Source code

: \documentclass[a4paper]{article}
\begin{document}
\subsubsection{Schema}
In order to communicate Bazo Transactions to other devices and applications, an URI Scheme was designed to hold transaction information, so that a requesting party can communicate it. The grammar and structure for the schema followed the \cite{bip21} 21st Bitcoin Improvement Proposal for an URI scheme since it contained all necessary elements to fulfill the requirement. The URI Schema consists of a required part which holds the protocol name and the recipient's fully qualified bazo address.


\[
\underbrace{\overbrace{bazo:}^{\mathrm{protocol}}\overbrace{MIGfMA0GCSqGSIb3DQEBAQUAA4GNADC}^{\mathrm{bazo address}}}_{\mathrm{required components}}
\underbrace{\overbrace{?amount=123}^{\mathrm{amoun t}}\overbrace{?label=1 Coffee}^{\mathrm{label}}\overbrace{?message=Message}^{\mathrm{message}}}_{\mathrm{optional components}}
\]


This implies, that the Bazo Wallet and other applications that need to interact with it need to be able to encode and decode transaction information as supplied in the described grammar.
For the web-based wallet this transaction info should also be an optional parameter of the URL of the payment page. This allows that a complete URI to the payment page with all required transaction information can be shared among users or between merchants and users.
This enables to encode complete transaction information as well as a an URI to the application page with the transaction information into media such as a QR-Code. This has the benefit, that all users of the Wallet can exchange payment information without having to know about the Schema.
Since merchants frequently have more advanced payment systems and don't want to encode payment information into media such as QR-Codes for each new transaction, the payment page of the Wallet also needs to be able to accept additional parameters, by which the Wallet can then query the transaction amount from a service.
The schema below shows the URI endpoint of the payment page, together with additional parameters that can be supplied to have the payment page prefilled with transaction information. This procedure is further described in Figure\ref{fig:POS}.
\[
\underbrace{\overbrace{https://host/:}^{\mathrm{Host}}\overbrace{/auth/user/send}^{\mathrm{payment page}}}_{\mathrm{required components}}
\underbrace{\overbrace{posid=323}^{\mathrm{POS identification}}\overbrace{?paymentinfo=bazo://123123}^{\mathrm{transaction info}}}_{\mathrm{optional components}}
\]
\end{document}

◆ **WHAT TO WORK ON**: Exactly as written above, copy every line.

◆ **SOLVED PROBLEM**:
Source code

: \documentclass[a4paper]{article}
\begin{document}
\subsubsection{Schema}
In order to communicate Bazo Transactions to other devices and applications, an URI Scheme was designed to hold transaction information, so that a requesting party can communicate it. The grammar and structure for the schema followed the \cite{bip21} 21st Bitcoin Improvement Proposal for an URI scheme since it contained all necessary elements to fulfill the requirement. The URI Schema consists of a required part which holds the protocol name and the recipient's fully qualified bazo address.


\[
\underbrace{\overbrace{bazo:}^{\mathrm{protocol}}\overbrace{MIGfMA0GCSqGSIb3DQEBAQUAA4GNADC}^{\mathrm{bazo address}}}_{\mathrm{required components}}
\underbrace{\overbrace{?amount=123}^{\mathrm{amoun t}}\overbrace{?label=1 Coffee}^{\mathrm{label}}\overbrace{?message=Message}^{\mathrm{message}}}_{\mathrm{optional components}}
\]


This implies, that the Bazo Wallet and other applications that need to interact with it need to be able to encode and decode transaction information as supplied in the described grammar.
For the web-based wallet this transaction info should also be an optional parameter of the URL of the payment page. This allows that a complete URI to the payment page with all required transaction information can be shared among users or between merchants and users.
This enables to encode complete transaction information as well as a an URI to the application page with the transaction information into media such as a QR-Code. This has the benefit, that all users of the Wallet can exchange payment information without having to know about the Schema.
Since merchants frequently have more advanced payment systems and don't want to encode payment information into media such as QR-Codes for each new transaction, the payment page of the Wallet also needs to be able to accept additional parameters, by which the Wallet can then query the transaction amount from a service.
The schema below shows the URI endpoint of the payment page, together with additional parameters that can be supplied to have the payment page prefilled with transaction information. This procedure is further described in Figure\ref{fig:POS}.
\[
\underbrace{\overbrace{https://host/:}^{\mathrm{Host}}\overbrace{/auth/user/send}^{\mathrm{payment page}}}_{\mathrm{required components}}
\underbrace{\overbrace{posid=323}^{\mathrm{POS identification}}\overbrace{?paymentinfo=bazo://123123}^{\mathrm{transaction info}}}_{\mathrm{optional components}}
\]
\end{document}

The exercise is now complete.